▶ **DESCRIPTION OF THE TASK**:
Find the line with "# irssi scripts" in the entries below, then reproduce it and every line after it down to and including the line with "## detacher.pl", exactly.

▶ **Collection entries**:
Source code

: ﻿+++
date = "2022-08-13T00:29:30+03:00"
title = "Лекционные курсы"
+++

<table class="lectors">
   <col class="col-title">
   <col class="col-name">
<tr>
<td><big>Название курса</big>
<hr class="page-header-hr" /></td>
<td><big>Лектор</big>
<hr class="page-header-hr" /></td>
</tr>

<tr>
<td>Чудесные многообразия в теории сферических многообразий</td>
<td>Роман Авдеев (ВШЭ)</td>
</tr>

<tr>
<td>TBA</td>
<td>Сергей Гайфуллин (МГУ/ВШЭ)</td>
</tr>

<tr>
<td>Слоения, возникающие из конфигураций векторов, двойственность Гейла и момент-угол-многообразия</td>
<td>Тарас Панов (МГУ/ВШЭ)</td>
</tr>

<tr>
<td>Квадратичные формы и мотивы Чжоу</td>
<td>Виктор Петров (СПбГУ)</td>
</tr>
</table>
==
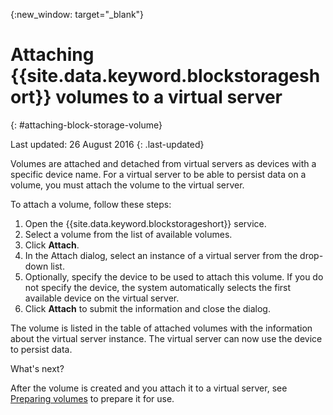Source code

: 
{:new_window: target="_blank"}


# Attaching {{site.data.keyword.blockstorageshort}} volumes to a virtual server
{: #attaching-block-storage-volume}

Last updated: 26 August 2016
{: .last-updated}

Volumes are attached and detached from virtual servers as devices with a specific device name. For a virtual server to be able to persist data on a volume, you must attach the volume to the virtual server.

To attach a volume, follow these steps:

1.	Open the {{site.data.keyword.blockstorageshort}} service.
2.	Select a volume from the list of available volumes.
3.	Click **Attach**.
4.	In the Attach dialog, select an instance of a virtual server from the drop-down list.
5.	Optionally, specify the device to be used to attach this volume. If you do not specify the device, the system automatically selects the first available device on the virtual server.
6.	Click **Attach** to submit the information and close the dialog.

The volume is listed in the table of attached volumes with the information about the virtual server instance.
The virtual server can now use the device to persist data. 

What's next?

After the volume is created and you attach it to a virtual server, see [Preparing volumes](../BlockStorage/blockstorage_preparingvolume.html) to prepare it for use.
---
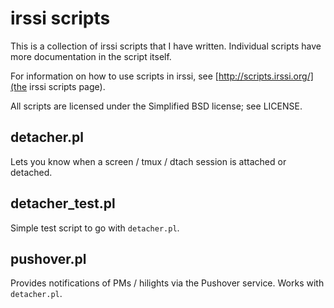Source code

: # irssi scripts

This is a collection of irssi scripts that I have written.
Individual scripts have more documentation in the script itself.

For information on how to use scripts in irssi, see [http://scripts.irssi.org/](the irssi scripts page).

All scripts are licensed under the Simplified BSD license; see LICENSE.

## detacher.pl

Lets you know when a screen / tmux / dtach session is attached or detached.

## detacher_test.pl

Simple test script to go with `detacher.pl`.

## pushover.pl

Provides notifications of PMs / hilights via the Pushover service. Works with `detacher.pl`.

▶ **ANSWER AREA**:
: # irssi scripts

This is a collection of irssi scripts that I have written.
Individual scripts have more documentation in the script itself.

For information on how to use scripts in irssi, see [http://scripts.irssi.org/](the irssi scripts page).

All scripts are licensed under the Simplified BSD license; see LICENSE.

## detacher.pl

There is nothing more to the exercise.